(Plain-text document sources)
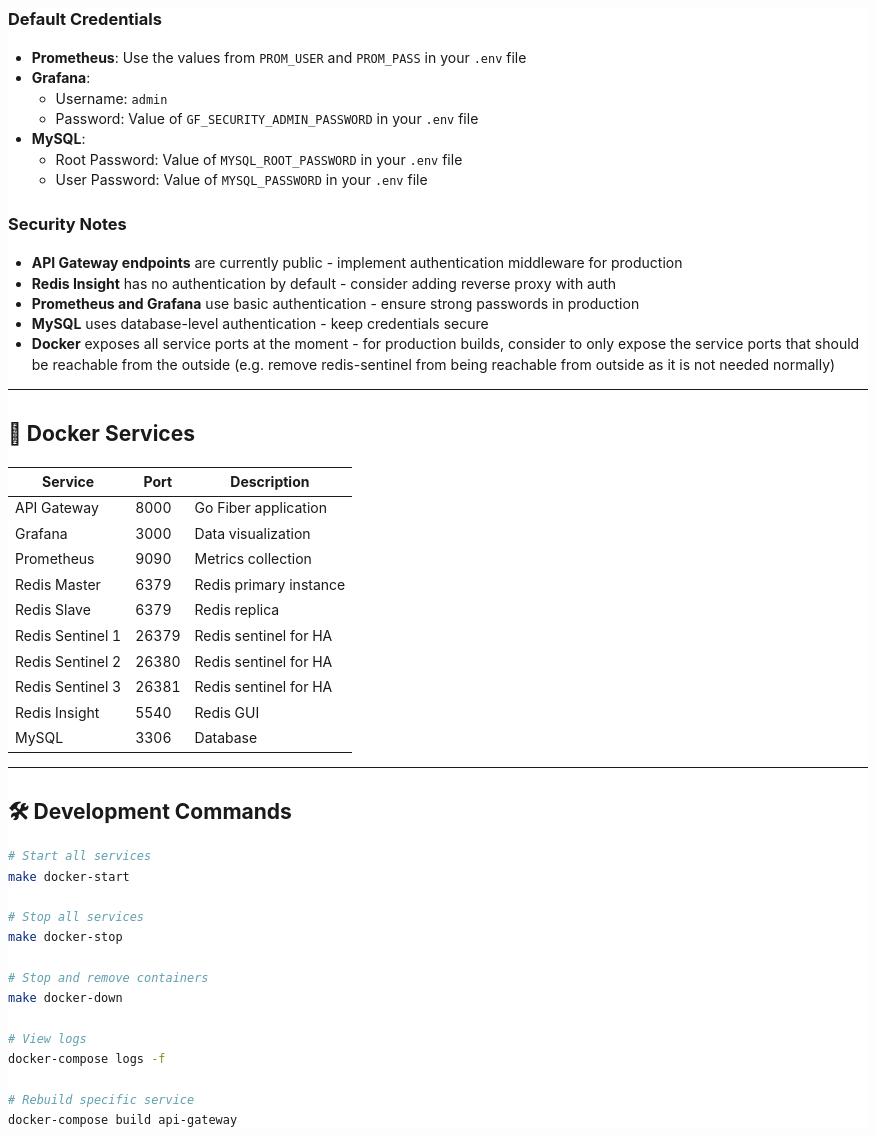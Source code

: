 ### Default Credentials

- **Prometheus**: Use the values from `PROM_USER` and `PROM_PASS` in your `.env` file
- **Grafana**: 
  - Username: `admin`
  - Password: Value of `GF_SECURITY_ADMIN_PASSWORD` in your `.env` file
- **MySQL**: 
  - Root Password: Value of `MYSQL_ROOT_PASSWORD` in your `.env` file
  - User Password: Value of `MYSQL_PASSWORD` in your `.env` file

### Security Notes

- **API Gateway endpoints** are currently public - implement authentication middleware for production
- **Redis Insight** has no authentication by default - consider adding reverse proxy with auth
- **Prometheus and Grafana** use basic authentication - ensure strong passwords in production
- **MySQL** uses database-level authentication - keep credentials secure
- **Docker** exposes all service ports at the moment - for production builds, consider to only expose the service ports that should be reachable from the outside (e.g. remove redis-sentinel from being reachable from outside as it is not needed normally)

---

## 🐳 Docker Services

| Service | Port | Description |
|---------|------|-------------|
| API Gateway | 8000 | Go Fiber application |
| Grafana | 3000 | Data visualization |
| Prometheus | 9090 | Metrics collection |
| Redis Master | 6379 | Redis primary instance |
| Redis Slave | 6379 | Redis replica |
| Redis Sentinel 1 | 26379 | Redis sentinel for HA |
| Redis Sentinel 2 | 26380 | Redis sentinel for HA |
| Redis Sentinel 3 | 26381 | Redis sentinel for HA |
| Redis Insight | 5540 | Redis GUI |
| MySQL | 3306 | Database |

---

## 🛠️ Development Commands

```bash
# Start all services
make docker-start

# Stop all services
make docker-stop

# Stop and remove containers
make docker-down

# View logs
docker-compose logs -f

# Rebuild specific service
docker-compose build api-gateway
```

TASK DETAILS:
What is needed is each line from the records with the word "compose" in it.

TASK RESULT:
docker-compose logs -f
docker-compose build api-gateway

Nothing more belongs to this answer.